■ Requirement:
Copy out the entries that follow exactly, leaving every picture behind.

■ Source texts of formatted documents:
══════════════════════════════
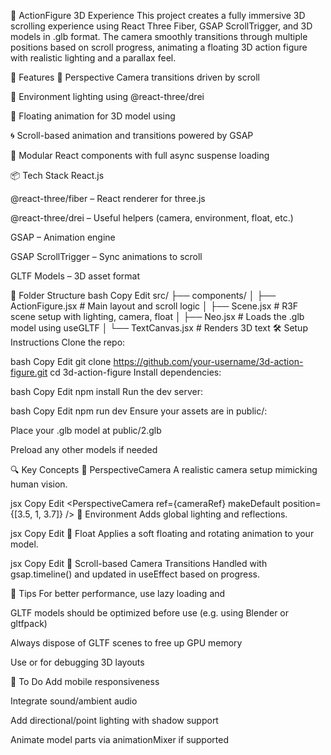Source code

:🧊 ActionFigure 3D Experience
This project creates a fully immersive 3D scrolling experience using React Three Fiber, GSAP ScrollTrigger, and 3D models in .glb format. The camera smoothly transitions through multiple positions based on scroll progress, animating a floating 3D action figure with realistic lighting and a parallax feel.

🚀 Features
🎥 Perspective Camera transitions driven by scroll

🌆 Environment lighting using @react-three/drei

🎈 Floating animation for 3D model using <Float />

🌀 Scroll-based animation and transitions powered by GSAP

🧩 Modular React components with full async suspense loading

📦 Tech Stack
React.js

@react-three/fiber – React renderer for three.js

@react-three/drei – Useful helpers (camera, environment, float, etc.)

GSAP – Animation engine

GSAP ScrollTrigger – Sync animations to scroll

GLTF Models – 3D asset format

📁 Folder Structure
bash
Copy
Edit
src/
├── components/
│   ├── ActionFigure.jsx       # Main layout and scroll logic
│   ├── Scene.jsx              # R3F scene setup with lighting, camera, float
│   ├── Neo.jsx                # Loads the .glb model using useGLTF
│   └── TextCanvas.jsx         # Renders 3D text
🛠️ Setup Instructions
Clone the repo:

bash
Copy
Edit
git clone https://github.com/your-username/3d-action-figure.git
cd 3d-action-figure
Install dependencies:

bash
Copy
Edit
npm install
Run the dev server:

bash
Copy
Edit
npm run dev
Ensure your assets are in public/:

Place your .glb model at public/2.glb

Preload any other models if needed

🔍 Key Concepts
🎥 PerspectiveCamera
A realistic camera setup mimicking human vision.

jsx
Copy
Edit
<PerspectiveCamera ref={cameraRef} makeDefault position={[3.5, 1, 3.7]} />
🌆 Environment
Adds global lighting and reflections.

jsx
Copy
Edit
<Environment preset="city" />
🎈 Float
Applies a soft floating and rotating animation to your model.

jsx
Copy
Edit
<Float speed={2} rotationIntensity={1}>
  <Neo />
</Float>
🔄 Scroll-based Camera Transitions
Handled with gsap.timeline() and updated in useEffect based on progress.

🧠 Tips
For better performance, use lazy loading and <Suspense fallback={...}>

GLTF models should be optimized before use (e.g. using Blender or gltfpack)

Always dispose of GLTF scenes to free up GPU memory

Use <axesHelper /> or <gridHelper /> for debugging 3D layouts

📌 To Do
Add mobile responsiveness

Integrate sound/ambient audio

Add directional/point lighting with shadow support

Animate model parts via animationMixer if supported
══════════════════════════════
■ Exercise output:
Source code

:🧊 ActionFigure 3D Experience
This project creates a fully immersive 3D scrolling experience using React Three Fiber, GSAP ScrollTrigger, and 3D models in .glb format. The camera smoothly transitions through multiple positions based on scroll progress, animating a floating 3D action figure with realistic lighting and a parallax feel.

🚀 Features
🎥 Perspective Camera transitions driven by scroll

🌆 Environment lighting using @react-three/drei

🎈 Floating animation for 3D model using <Float />

🌀 Scroll-based animation and transitions powered by GSAP

🧩 Modular React components with full async suspense loading

📦 Tech Stack
React.js

@react-three/fiber – React renderer for three.js

@react-three/drei – Useful helpers (camera, environment, float, etc.)

GSAP – Animation engine

GSAP ScrollTrigger – Sync animations to scroll

GLTF Models – 3D asset format

📁 Folder Structure
bash
Copy
Edit
src/
├── components/
│   ├── ActionFigure.jsx       # Main layout and scroll logic
│   ├── Scene.jsx              # R3F scene setup with lighting, camera, float
│   ├── Neo.jsx                # Loads the .glb model using useGLTF
│   └── TextCanvas.jsx         # Renders 3D text
🛠️ Setup Instructions
Clone the repo:

bash
Copy
Edit
git clone https://github.com/your-username/3d-action-figure.git
cd 3d-action-figure
Install dependencies:

bash
Copy
Edit
npm install
Run the dev server:

bash
Copy
Edit
npm run dev
Ensure your assets are in public/:

Place your .glb model at public/2.glb

Preload any other models if needed

🔍 Key Concepts
🎥 PerspectiveCamera
A realistic camera setup mimicking human vision.

jsx
Copy
Edit
<PerspectiveCamera ref={cameraRef} makeDefault position={[3.5, 1, 3.7]} />
🌆 Environment
Adds global lighting and reflections.

jsx
Copy
Edit
<Environment preset="city" />
🎈 Float
Applies a soft floating and rotating animation to your model.

jsx
Copy
Edit
<Float speed={2} rotationIntensity={1}>
  <Neo />
</Float>
🔄 Scroll-based Camera Transitions
Handled with gsap.timeline() and updated in useEffect based on progress.

🧠 Tips
For better performance, use lazy loading and <Suspense fallback={...}>

GLTF models should be optimized before use (e.g. using Blender or gltfpack)

Always dispose of GLTF scenes to free up GPU memory

Use <axesHelper /> or <gridHelper /> for debugging 3D layouts

📌 To Do
Add mobile responsiveness

Integrate sound/ambient audio

Add directional/point lighting with shadow support

Animate model parts via animationMixer if supported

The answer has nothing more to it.